▶ Task input
━━━━━━━━━━━━━━━━━━━━━━━━━━━━━━

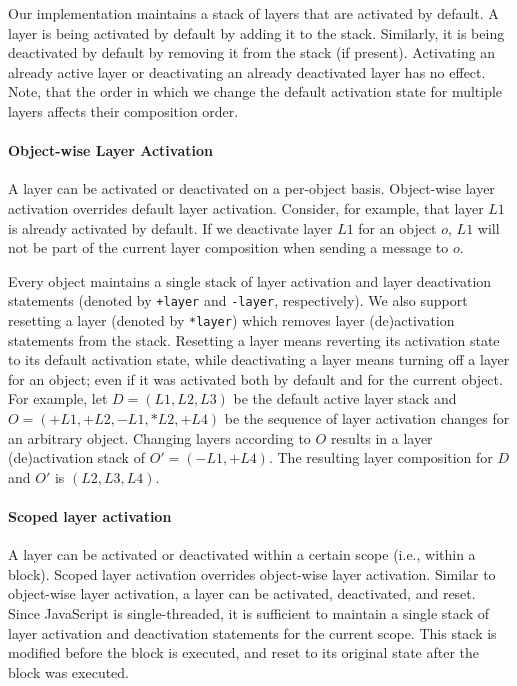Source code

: \documentclass{sig-alternate}
\begin{document}
Our implementation maintains a stack of layers that are activated by default. A layer is being activated by default by adding it to the stack. Similarly, it is being deactivated by default by removing it from the stack (if present). Activating an already active layer or deactivating an already deactivated layer has no effect. Note, that the order in which we change the default activation state for multiple layers affects their composition order.

\paragraph{Object-wise Layer Activation}
A layer can be activated or deactivated on a per-object basis. Object-wise layer activation overrides default layer activation. Consider, for example, that layer $L1$ is already activated by default. If we deactivate layer $L1$ for an object $o$, $L1$ will not be part of the current layer composition when sending a message to $o$.

Every object maintains a single stack of layer activation and layer deactivation statements (denoted by \texttt{+layer} and \texttt{-layer}, respectively). We also support resetting a layer (denoted by \texttt{*layer}) which removes layer (de)activation statements from the stack. Resetting a layer means reverting its activation state to its default activation state, while deactivating a layer means turning off a layer for an object; even if it was activated both by default and for the current object. For example, let $D = (L1, L2, L3)$ be the default active layer stack and $O = (+L1, +L2, -L1, *L2, +L4)$ be the sequence of layer activation changes for an arbitrary object. Changing layers according to $O$ results in a layer (de)activation stack of $O' = (-L1, +L4)$. The resulting layer composition for $D$ and $O'$ is $(L2, L3, L4)$.

\paragraph{Scoped layer activation}
A layer can be activated or deactivated within a certain scope (i.e., within a block). Scoped layer activation overrides object-wise layer activation. Similar to object-wise layer activation, a layer can be activated, deactivated, and reset. Since JavaScript is single-threaded, it is sufficient to maintain a single stack of layer activation and deactivation statements for the current scope. This stack is modified before the block is executed, and reset to its original state after the block was executed.
\end{document}
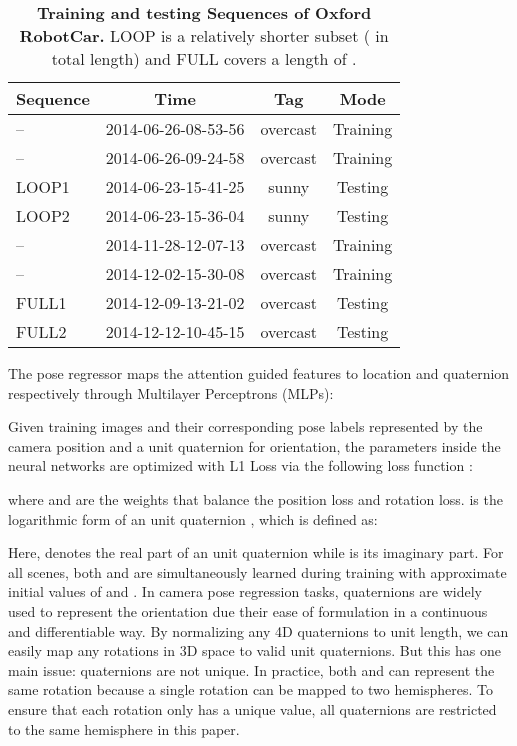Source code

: \documentclass[letterpaper]{article}
\begin{document}
\begin{table}[t]
	\centering
	\caption{\textbf{Training and testing Sequences of Oxford RobotCar.} LOOP is a relatively shorter subset ( in total length) and FULL covers a length of . }
			\begin{tabular}{l|ccc}
				Sequence & Time & Tag &  Mode \\
				\hline
				\hline
				--    & 2014-06-26-08-53-56 & overcast & Training \\
				--    & 2014-06-26-09-24-58 & overcast & Training \\
				LOOP1 & 2014-06-23-15-41-25 & sunny    & Testing  \\
				LOOP2 & 2014-06-23-15-36-04 & sunny    & Testing  \\
				\hline
				--    & 2014-11-28-12-07-13 & overcast & Training \\
				--    & 2014-12-02-15-30-08 & overcast & Training \\
				FULL1 & 2014-12-09-13-21-02 & overcast & Testing  \\
				FULL2 & 2014-12-12-10-45-15 & overcast & Testing  \\
			\end{tabular}
    \vspace{-0.5cm}
	\label{tab:train_test_split}
\end{table}

The pose regressor maps the attention guided features  to location  and quaternion  respectively through Multilayer Perceptrons (MLPs): 
    
Given training images  and their corresponding pose labels  represented by the camera position  and a unit quaternion  for orientation, the parameters inside the neural networks are optimized with L1 Loss via the following loss function \cite{brahmbhatt2018geometry}:

where  and  are the weights that balance the position loss and rotation loss.
 is the logarithmic form of an unit quaternion , which is defined as:

Here,  denotes the real part of an unit quaternion while  is its imaginary part. For all scenes, both  and  are simultaneously learned during training with approximate initial values of  and . In camera pose regression tasks, quaternions are widely used to represent the orientation due their ease  of formulation in a continuous and differentiable way. By normalizing any 4D quaternions to unit length, we can easily map any rotations in 3D space to valid unit quaternions. But this has one main issue: quaternions are not unique. In practice, both  and  can represent the same rotation because a single rotation can be mapped to two hemispheres. To ensure that each rotation only has a unique value, all quaternions are restricted to the same hemisphere in this paper.
\end{document}
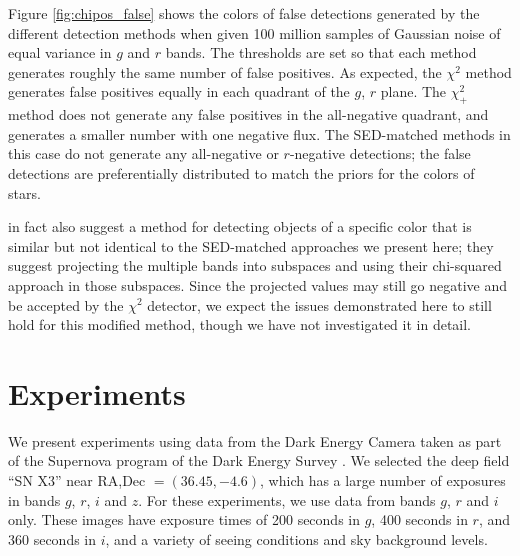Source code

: \documentclass[11pt,letterpaper,linenumbers]{aastex63}
\newcommand{\chipos}{\chi_+}
\begin{document}
Figure \ref{fig:chipos_false} shows the colors of false detections
generated by the different detection methods when given 100 million
samples of Gaussian noise of equal variance in $g$ and $r$ bands.  The
thresholds are set so that each method generates roughly the same
number of false positives.  As expected, the $\chi^2$ method generates
false positives equally in each quadrant of the $g$, $r$ plane.  The
$\chipos^2$ method does not generate any false positives in the
all-negative quadrant, and generates a smaller number with one
negative flux.  The SED-matched methods in this case do not generate
any all-negative or $r$-negative detections; the false detections are
preferentially distributed to match the priors for the colors of
stars.



\cite{szalay1999} in fact also suggest a method for detecting objects
of a specific color that is similar but not identical to the
SED-matched approaches we present here; they suggest projecting the
multiple bands into subspaces and using their chi-squared approach in
those subspaces.  Since the projected values may still go negative and
be accepted by the $\chi^2$ detector, we expect the issues
demonstrated here to still hold for this modified method, though we
have not investigated it in detail.


\section{Experiments}




We present experiments using data from the Dark Energy Camera
\citep{decam} taken as part of the Supernova program \citep{dessn} of
the Dark Energy Survey \citep{des}.  We selected the deep field ``SN
X3'' near RA,Dec $= (36.45, -4.6)$, which has a large number of
exposures in bands $g$, $r$, $i$ and $z$.  For these experiments, we
use data from bands $g$, $r$ and $i$ only.  These images have exposure
times of 200 seconds in $g$, 400 seconds in $r$, and 360 seconds in
$i$, and a variety of seeing conditions and sky background levels.
\end{document}
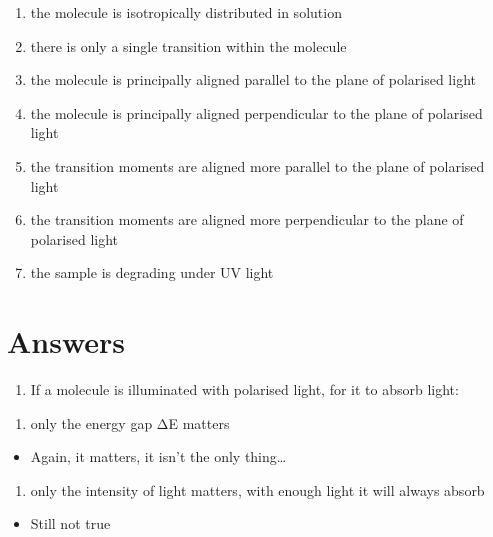 \documentclass[
]{book}
\providecommand{\tightlist}{%
  \setlength{\itemsep}{0pt}\setlength{\parskip}{0pt}}
\begin{document}
\begin{enumerate}
\def\labelenumi{\alph{enumi}.}
\tightlist
\item
  the molecule is isotropically distributed in solution
\item
  there is only a single transition within the molecule
\item
  the molecule is principally aligned parallel to the plane of polarised light
\item
  the molecule is principally aligned perpendicular to the plane of polarised light
\item
  the transition moments are aligned more parallel to the plane of polarised light
\item
  the transition moments are aligned more perpendicular to the plane of polarised light
\item
  the sample is degrading under UV light
\end{enumerate}

\hypertarget{answers-1}{%
\section{Answers}\label{answers-1}}

\begin{enumerate}
\def\labelenumi{\arabic{enumi}.}
\tightlist
\item
  If a molecule is illuminated with polarised light, for it to absorb light:
\end{enumerate}

\begin{enumerate}
\def\labelenumi{\alph{enumi}.}
\tightlist
\item
  only the energy gap ΔE matters
\end{enumerate}

\begin{itemize}
\tightlist
\item
  Again, it matters, it isn't the only thing\ldots{}
\end{itemize}

\begin{enumerate}
\def\labelenumi{\alph{enumi}.}
\setcounter{enumi}{1}
\tightlist
\item
  only the intensity of light matters, with enough light it will always absorb
\end{enumerate}

\begin{itemize}
\tightlist
\item
  Still not true
\end{itemize}
\end{document}
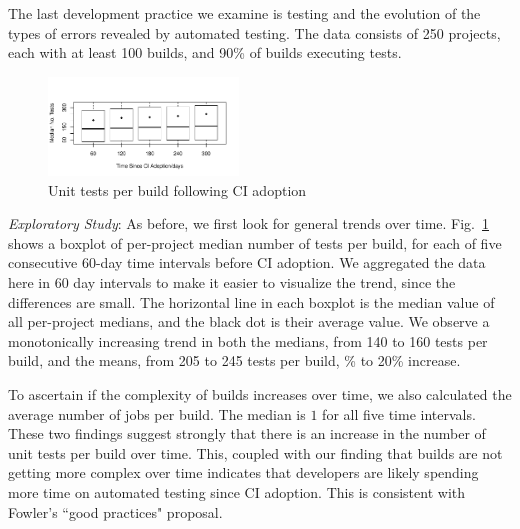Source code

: The last development practice we examine is testing and the evolution 
of the types of errors revealed by automated testing.
The data consists of 250 projects, each with at least 100 builds, and 90\% 
of builds executing tests.

\begin{figure}[!t]
\centering
\includegraphics[width=0.45\textwidth, clip=true, trim=0 15 15 50]{tests.pdf}
\caption{Unit tests per build following CI adoption}
\label{Fig:Tests}
\end{figure}

\smallskip\noindent \emph{Exploratory Study}: 
As before, we first look for general trends over time.
Fig.~\ref{Fig:Tests} shows a boxplot of per-project median number of tests 
per build, for each of five consecutive 60-day time intervals before CI adoption.
We aggregated the data here in 60 day intervals to make it easier to visualize 
the trend, since the differences are small.
The horizontal line in each boxplot is the median value of all per-project medians, 
and the black dot is their average value.
We observe a monotonically increasing trend in both the medians, from 140 to 
160 tests per build, and the means, from 205 to 245 tests per build, \% to 
20\% increase. 

To ascertain if the complexity of builds increases over time, we also calculated 
the average number of jobs per build.
The median is $1$ for all five time intervals.
These two findings suggest strongly that there is an increase in the number of 
unit tests per build over time.
This, coupled with our finding that builds are not getting more complex over time indicates that developers are likely spending more time on 
automated testing since CI adoption.
This is consistent with Fowler's ``good practices" proposal.



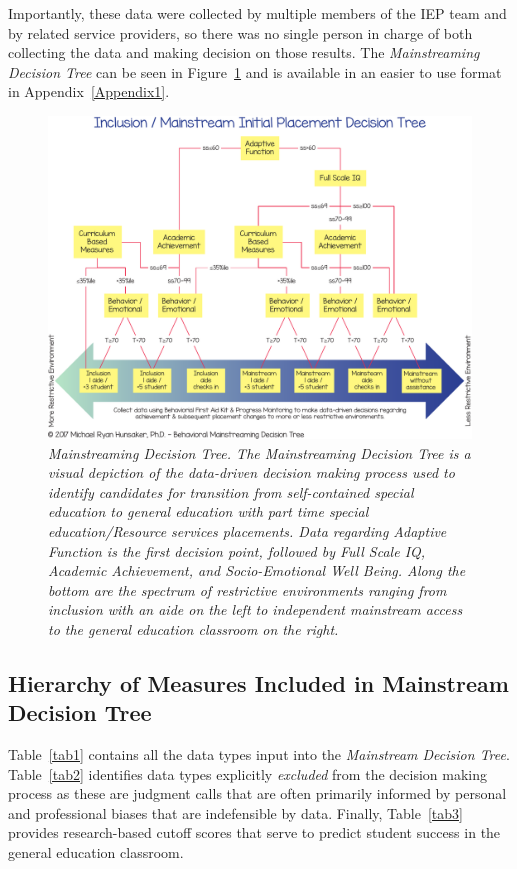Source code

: \documentclass[twoside]{article}
\begin{document}
Importantly, these data were collected by multiple members of the IEP team and by related service providers, so there was no single person in charge of both collecting the data and making decision on those results. The \textit{Mainstreaming Decision Tree} can be seen in Figure~\ref{fig1} and is available in an easier to use format in Appendix~\ref{Appendix1}.
%
%
%
%
\begin{figure}[htp!]
\centering
\includegraphics[width=\textwidth]{Figure1.pdf}
\caption[Mainstreaming Decision Tree]{\textit{Mainstreaming Decision Tree. The Mainstreaming Decision Tree is a visual depiction of the data-driven decision making process used to identify candidates for transition from self-contained special education to general education with part time special education/Resource services placements. Data regarding Adaptive Function is the first decision point, followed by Full Scale IQ, Academic Achievement, and Socio-Emotional Well Being. Along the bottom are the spectrum of restrictive environments ranging from inclusion with an aide on the left to independent mainstream access to the general education classroom on the right.}}
\label{fig1}
\end{figure}
%
%
%
%
%
%
%
\subsection{Hierarchy of Measures Included in Mainstream Decision Tree}
Table~\ref{tab1} contains all the data types input into the \textit{Mainstream Decision Tree}. Table~\ref{tab2} identifies data types explicitly \textit{excluded} from the decision making process as these are judgment calls that are often primarily informed by personal and professional biases that are indefensible by data. Finally, Table~\ref{tab3} provides research-based cutoff scores that serve to predict student success in the general education classroom.
\end{document}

━━━━━━━━━━━━━━━━━━━━━━━━━━━━━━

▶ Try it
The stretch of entries above that starts with the line containing "and rotation loss." and goes on through the line containing "is the logarithmic" is to be transcribed exactly, and no other line is to be transcribed.

▶ Answer to this problem
where  and  are the weights that balance the position loss and rotation loss.
 is the logarithmic form of an unit quaternion , which is defined as:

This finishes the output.